● **Dataset**
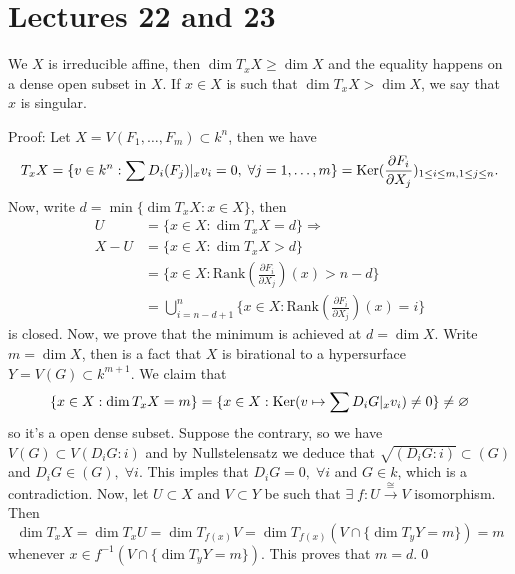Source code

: \section{Lectures 22 and 23}

\begin{dang}
    \begin{proposition}
        We $X$ is irreducible affine, then $\dim T_xX \geq \dim X$ and the equality happens on a dense open subset 
        in $X$. If $x\in X$ is such that $\dim T_xX > \dim X$, we say that $x$ is singular. 
    \end{proposition}
\end{dang}
Proof: Let $X = V(F_1,\dots, F_m)\subset k^n$, then we have 
\begin{equation}
    T_xX =\{v\in k^n: \sum D_i(F_j)|_x v_i=0,\;\forall j=1,\dots,m\} = 
    \text{Ker}(\frac{\partial F_i}{\partial X_j})_{1\leq i\leq m, 1\leq j\leq n}.
\end{equation}
Now, write $d=\min\{\dim T_xX: x\in X\}$, then 
\begin{equation}
    \begin{split}
       U &= \{x\in X: \dim T_xX = d\}\Rightarrow\\
       X- U &=\{x\in X: \dim T_xX > d\}\\
       &=\{x\in X: \text{Rank}(\frac{\partial F_i}{\partial X_j})(x) > n - d\}\\
       &=\bigcup_{i=n-d+1}^n\{x\in X:\text{Rank}(\frac{\partial F_i}{\partial X_j})(x)=i\}
    \end{split}
\end{equation}
is closed. Now, we prove that the minimum is achieved at $d=\dim X$. Write $m=\dim X$, then is a fact that 
$X$ is birational to a hypersurface $Y=V(G)\subset k^{m+1}$. We claim that 
\begin{equation}
  \{x\in X: \dim T_xX = m\} = \{x\in X:\text{Ker}(v\mapsto \sum D_iG|_xv_i)\neq 0\}\neq\varnothing 
\end{equation}
so it's a open dense subset. Suppose the contrary, so we have $V(G)\subset V(D_i G:i)$ and by Nullstelensatz 
we deduce that $\sqrt{(D_iG:i)}\subset (G)$ and $D_iG\in (G),\;\forall i$. This imples that $D_iG=0,\;\forall i$ 
and $G\in k$, which is a contradiction. Now, let $U\subset X$ and $V\subset Y$ be such that 
$\exists\;f:U\overset{\cong}{\to}V$ isomorphism. Then 
\begin{equation}
   \dim T_xX = \dim T_xU = \dim T_{f(x)}V = \dim T_{f(x)}(V\cap \{\dim T_yY = m\}) = m
\end{equation} 
whenever $x\in f^{-1}(V\cap\{\dim T_yY = m\})$. This proves that $m=d$.\qed

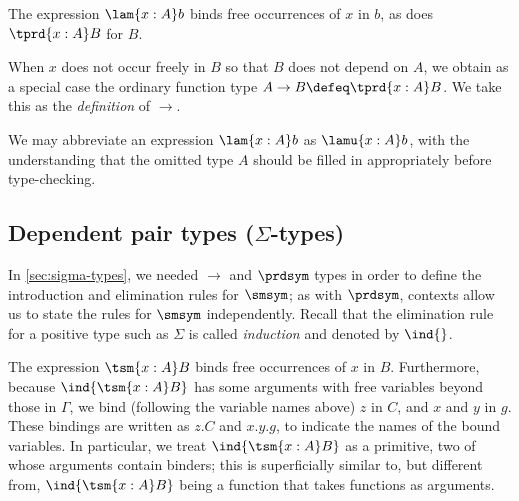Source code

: The expression $\lam{x:A} b$ binds free occurrences of $x$ in $b$, as does $\tprd{x:A} B$ for
$B$.

When $x$ does not occur freely in $B$ so that $B$ does not depend on $A$, we obtain as a
special case the ordinary function type $A\to B \defeq \tprd{x:A} B$. We take this as the \emph{definition} of $\to$.

We may abbreviate an expression $\lam{x:A} b$ as $\lamu{x:A} b$, with the understanding
that the omitted type $A$ should be filled in appropriately before type-checking.

\subsection{Dependent pair types (\texorpdfstring{$\Sigma$}{Σ}-types)}
\label{sec:more-formal-sigma}

%
%

In \cref{sec:sigma-types}, we needed $\to$ and $\prdsym$ types in order to
define the introduction and elimination rules for $\smsym$; as with $\prdsym$, contexts allow us to state the rules for $\smsym$ independently.
Recall that the elimination rule for a positive type such as $\Sigma$ is called \emph{induction} and denoted by $\ind{}$.
%
%
The expression $\tsm{x:A} B$ binds free occurrences of $x$ in $B$. Furthermore, because
$\ind{\tsm{x:A} B}$ has some arguments with free variables beyond those in $\Gamma$,
we bind (following the variable names above) $z$ in $C$, and $x$ and $y$ in $g$.
These bindings are written as $z.C$ and $x.y.g$, to indicate the names of the bound
variables.
%
In particular, we treat $\ind{\tsm{x:A} B}$ as a primitive,
two of whose arguments contain binders; this is superficially similar to, but
different from, $\ind{\tsm{x:A} B}$ being a function that takes functions as
arguments.

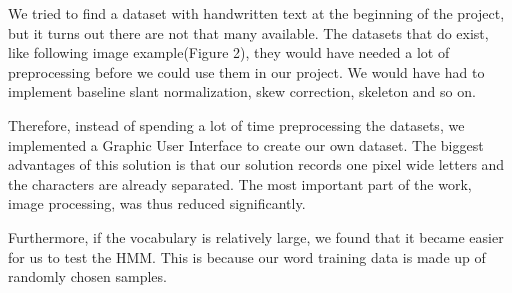 
We tried to find a dataset with handwritten text at the beginning of the project, but it turns out there are not that many available. 
The datasets that do exist, like following image example(Figure 2), they would have needed a lot of preprocessing before we could use them in our project.
We would have had to implement baseline slant normalization, skew correction, skeleton and so on.

Therefore, instead of spending a lot of time preprocessing the datasets, we implemented a Graphic User Interface to create our own dataset.
The biggest advantages of this solution is that our solution records one pixel wide letters and the characters are already separated. 
The most important part of the work, image processing, was thus reduced significantly.


Furthermore, if the vocabulary is relatively large, we found that it became easier for us to test the HMM.
This is because our word training data is made up of randomly chosen samples.


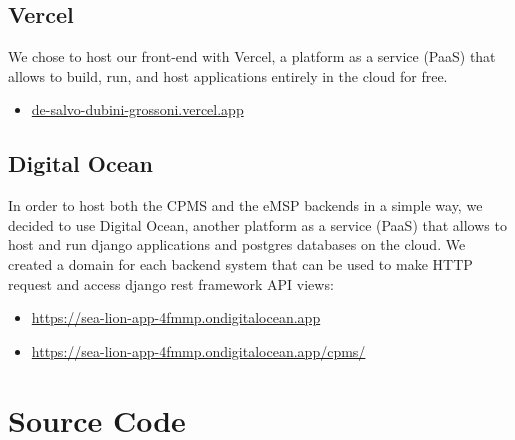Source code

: \documentclass[table, 12pt]{article}
\begin{document}
\subsection{Vercel}
We chose to host our front-end with Vercel, a platform as a service (PaaS) that allows
to build, run, and host applications entirely in the cloud for free.
\begin{itemize}
    \item \url{de-salvo-dubini-grossoni.vercel.app}
\end{itemize}


\subsection{Digital Ocean}
In order to host both the CPMS and the eMSP backends in a simple way, we decided to 
use Digital Ocean, another platform as a service (PaaS) that allows to host and run django applications and postgres databases on the cloud.
We created a domain for each backend system that can be used to make HTTP request and access django rest framework API views:
\begin{itemize}
    \item \url{https://sea-lion-app-4fmmp.ondigitalocean.app}
    \item \url{https://sea-lion-app-4fmmp.ondigitalocean.app/cpms/}
\end{itemize}

\section{Source Code}
\end{document}
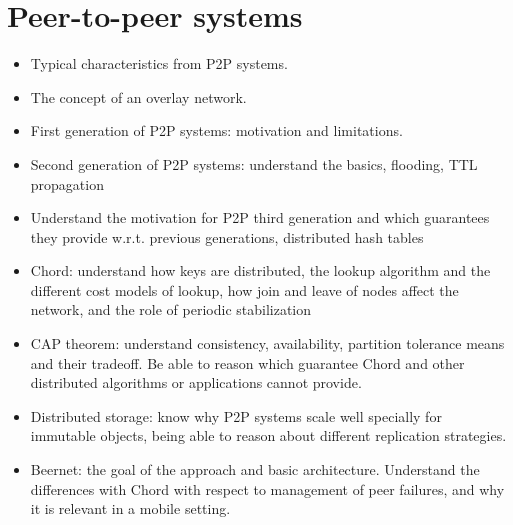 \documentclass[a4paper]{report}
\begin{document}
\chapter{Peer-to-peer systems}
\begin{itemize}
  \item Typical characteristics from P2P systems.
  \item The concept of an overlay network.
  \item First generation of P2P systems: motivation and limitations.
  \item Second generation of P2P systems: understand the basics, flooding, TTL propagation
  \item Understand the motivation for P2P third generation and which guarantees they
  provide w.r.t. previous generations, distributed hash tables
  \item Chord: understand how keys are distributed, the lookup algorithm and the different
  cost models of lookup, how join and leave of nodes affect the network, and the role of
  periodic stabilization
  \item CAP theorem: understand consistency, availability, partition tolerance means and their
  tradeoff. Be able to reason which guarantee Chord and other distributed algorithms or
  applications cannot provide.
  \item Distributed storage: know why P2P systems scale well specially for immutable objects,
  being able to reason about different replication strategies.
  \item Beernet: the goal of the approach and basic architecture. Understand the differences
  with Chord with respect to management of peer failures, and why it is relevant in a
  mobile setting.
\end{itemize}
\end{document}
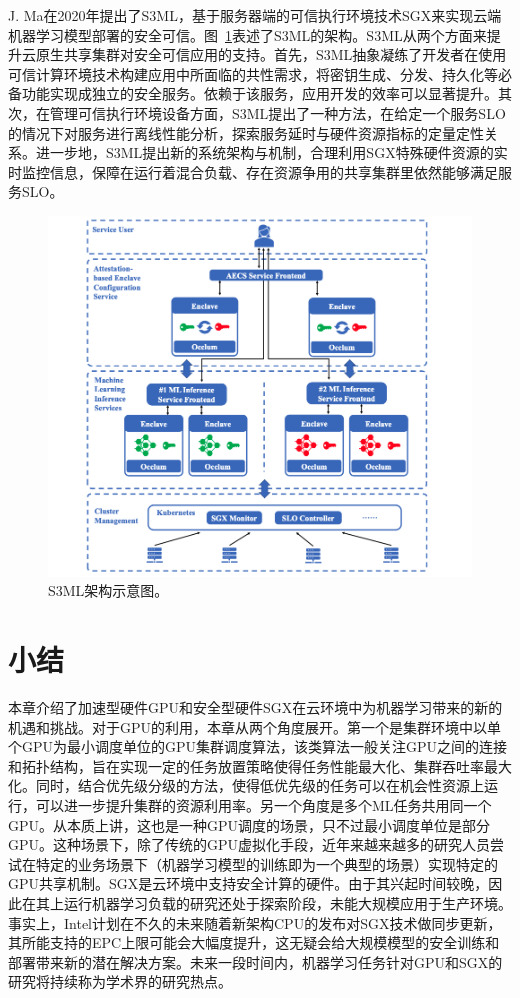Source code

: J. Ma在2020年提出了S3ML\parencite{ma2020s3ml}，基于服务器端的可信执行环境技术SGX来实现云端机器学习模型部署的安全可信。图~\ref{s3ml_arch}表述了S3ML的架构。S3ML从两个方面来提升云原生共享集群对安全可信应用的支持。首先，S3ML抽象凝练了开发者在使用可信计算环境技术构建应用中所面临的共性需求，将密钥生成、分发、持久化等必备功能实现成独立的安全服务。依赖于该服务，应用开发的效率可以显著提升。其次，在管理可信执行环境设备方面，S3ML提出了一种方法，在给定一个服务SLO的情况下对服务进行离线性能分析，探索服务延时与硬件资源指标的定量定性关系。进一步地，S3ML提出新的系统架构与机制，合理利用SGX特殊硬件资源的实时监控信息，保障在运行着混合负载、存在资源争用的共享集群里依然能够满足服务SLO。

\begin{figure}[h]
    \centerline{\includegraphics[width=\textwidth]{figures/s3ml-arch.png}}
    \caption{S3ML架构示意图。}
    \label{s3ml_arch}
\end{figure}

\section{小结}
本章介绍了加速型硬件GPU和安全型硬件SGX在云环境中为机器学习带来的新的机遇和挑战。对于GPU的利用，本章从两个角度展开。第一个是集群环境中以单个GPU为最小调度单位的GPU集群调度算法，该类算法一般关注GPU之间的连接和拓扑结构，旨在实现一定的任务放置策略使得任务性能最大化、集群吞吐率最大化。同时，结合优先级分级的方法，使得低优先级的任务可以在机会性资源上运行，可以进一步提升集群的资源利用率。另一个角度是多个ML任务共用同一个GPU。从本质上讲，这也是一种GPU调度的场景，只不过最小调度单位是部分GPU。这种场景下，除了传统的GPU虚拟化手段，近年来越来越多的研究人员尝试在特定的业务场景下（机器学习模型的训练即为一个典型的场景）实现特定的GPU共享机制。SGX是云环境中支持安全计算的硬件。由于其兴起时间较晚，因此在其上运行机器学习负载的研究还处于探索阶段，未能大规模应用于生产环境。事实上，Intel计划在不久的未来随着新架构CPU的发布对SGX技术做同步更新，其所能支持的EPC上限可能会大幅度提升，这无疑会给大规模模型的安全训练和部署带来新的潜在解决方案。未来一段时间内，机器学习任务针对GPU和SGX的研究将持续称为学术界的研究热点。
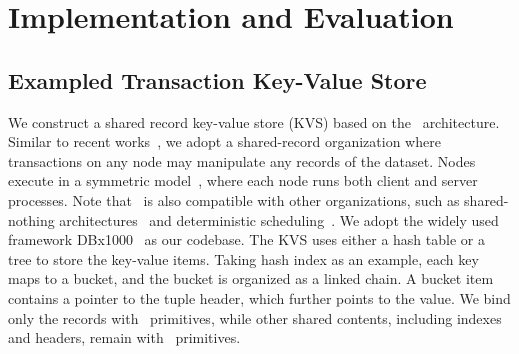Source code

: \section{Implementation and Evaluation}    \label{sec:eval}

\subsection{Exampled Transaction Key-Value Store} \label{subsec:implementation}

We construct a shared record key-value store (KVS) based on the \name~architecture. Similar to recent works~\cite{mtcp_nsdi14, xenic_sosp21, ipipe_sigcomm19, linefs_sosp21, fasst, drtmh, grappa_atc15, drtm}, we adopt a shared-record organization where transactions on any node may manipulate any records of the dataset. 
Nodes execute in a symmetric model~\cite{fasst, drtmh, drtm, farm_nsdi14}, where each node runs both client and server processes. 
Note that \name~is also compatible with other organizations, such as shared-nothing architectures~\cite{hstore_damon16, citus_sigmod21, memsql_vldb16, voltdb, calvin_sigmod12} and deterministic scheduling~\cite{caracal_sosp21, calvin_sigmod12}.
We adopt the widely used framework DBx1000~\cite{abyss_vldb14, taurus_vldb2020} as our codebase. The KVS uses either a hash table or a tree to store the key-value items. 
Taking hash index as an example, each key maps to a bucket, and the bucket is organized as a linked chain. 
A bucket item contains a pointer to the tuple header, which further points to the value. 
We bind only the records with \name~primitives, while other shared contents, including indexes and headers, remain with \vanilla~primitives.


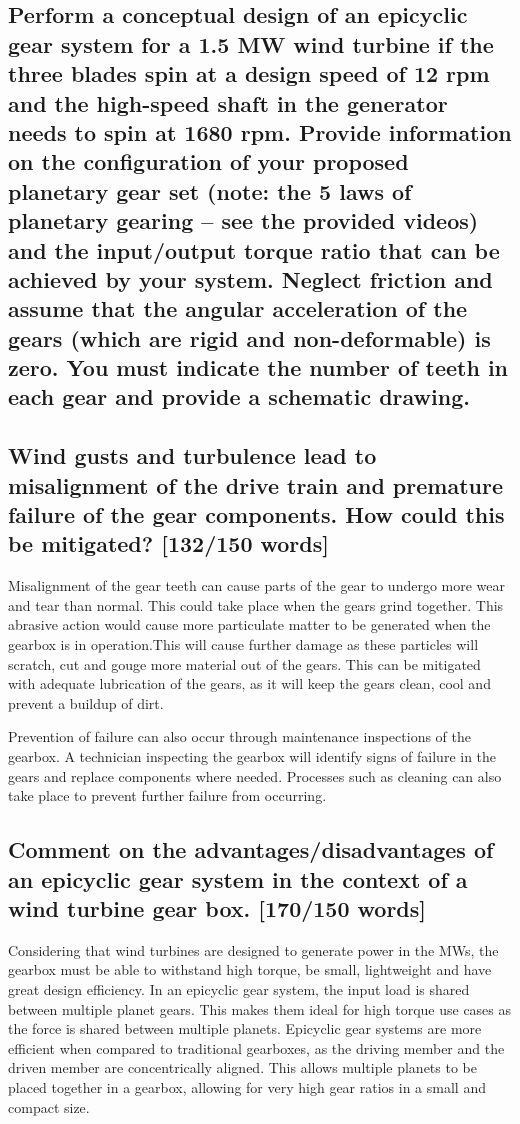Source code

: \documentclass[12pt]{article}
\numberwithin{equation}{section}
\begin{document}
\begin{flushleft}
\subsection{Perform a conceptual design of an epicyclic gear system for a 1.5 MW wind turbine if the three blades spin at a design speed of 12 rpm and the high-speed shaft in the generator needs to spin at 1680 rpm. Provide information on the configuration of your proposed planetary gear set (note: the 5 laws of planetary gearing – see the provided videos) and the input/output torque ratio that can be achieved by your system. Neglect friction and assume that the angular acceleration of the gears (which are rigid and non-deformable) is zero. You must indicate the number of teeth in each gear and provide a schematic drawing.}
\subsection{Wind gusts and turbulence lead to misalignment of the drive train and premature failure of the gear components. How could this be mitigated? [132/150 words]}
Misalignment of the gear teeth can cause parts of the gear to undergo more wear and tear than normal. This could take place when the gears grind together. This abrasive action would cause more particulate matter to be generated when the gearbox is in operation.This will cause further damage as these particles will scratch, cut and gouge more material out of the gears. This can be mitigated with adequate lubrication of the gears, as it will keep the gears clean, cool and prevent a buildup of dirt. 

Prevention of failure can also occur through maintenance inspections of the gearbox. A technician inspecting the gearbox will identify signs of failure in the gears and replace components where needed. Processes such as cleaning can also take place to prevent further failure from occurring.

\subsection{Comment on the advantages/disadvantages of an epicyclic gear system in the context of a wind turbine gear box. [170/150 words]}
Considering that wind turbines are designed to generate power in the MWs, the gearbox must be able to withstand high torque, be small, lightweight and have great design efficiency. In an epicyclic gear system, the input load is shared between multiple planet gears. This makes them ideal for high torque use cases as the force is shared between multiple planets. Epicyclic gear systems are more efficient when compared to traditional gearboxes, as the driving member and the driven member are concentrically aligned. This allows multiple planets to be placed together in a gearbox, allowing for very high gear ratios in a small and compact size.


\end{flushleft}
\end{document}

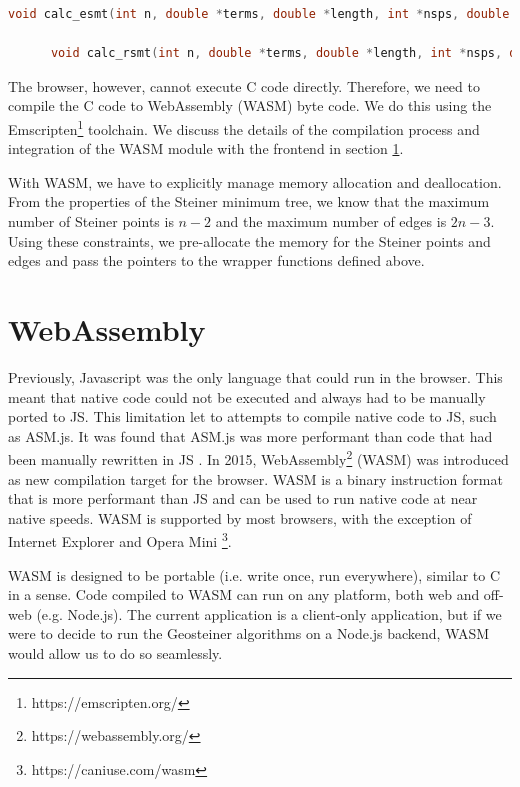 \documentclass{l4proj}
\begin{document}
\begin{lstlisting}[language=C,caption=Wrapper functions for the Geosteiner library,label=lst:wrapper_functions]
      void calc_esmt(int n, double *terms, double *length, int *nsps, double *sps, int *nedges, int *edges);

      void calc_rsmt(int n, double *terms, double *length, int *nsps, double *sps, int *nedges, int *edges);
\end{lstlisting}

The browser, however, cannot execute C code directly. Therefore, we need to compile the C code to WebAssembly (WASM) byte code. We do this using the Emscripten\footnote{https://emscripten.org/} toolchain.
We discuss the details of the compilation process and integration of the WASM module with the frontend in section \ref{sec:webassembly}.

With WASM, we have to explicitly manage memory allocation and deallocation. From the properties of the Steiner minimum tree, we know that the maximum number of Steiner points is $n - 2$ and the maximum number of edges is $2n - 3$. Using these constraints, we pre-allocate the memory for the Steiner points and edges and pass the pointers to the wrapper functions defined above.


\section{WebAssembly}
\label{sec:webassembly}
Previously, Javascript was the only language that could run in the browser. This meant that native code could not be executed and always had to be manually ported to JS.
This limitation let to attempts to compile native code to JS, such as ASM.js. It was found that ASM.js was more performant than code that had been manually rewritten in JS \citep{WebAssemblyIntro}.
In 2015, WebAssembly\footnote{https://webassembly.org/} (WASM) was introduced as new compilation target for the browser. WASM is a binary instruction format that is more performant than JS and can be used to run native code at near native speeds.
WASM is supported by most browsers, with the exception of Internet Explorer and Opera Mini \footnote{https://caniuse.com/wasm}.

WASM is designed to be portable (i.e. write once, run everywhere), similar to C in a sense. Code compiled to WASM can run on any platform, both web and off-web (e.g. Node.js).
The current application is a client-only application, but if we were to decide to run the Geosteiner algorithms on a Node.js backend, WASM would allow us to do so seamlessly.
\end{document}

● **Your instructions**
Search the data for the string "Furthermore" and copy every line where it appears.

● **Reply**
The expression $\tsm{x:A} B$ binds free occurrences of $x$ in $B$. Furthermore, because
Furthermore, if the vocabulary is relatively large, we found that it became easier for us to test the HMM.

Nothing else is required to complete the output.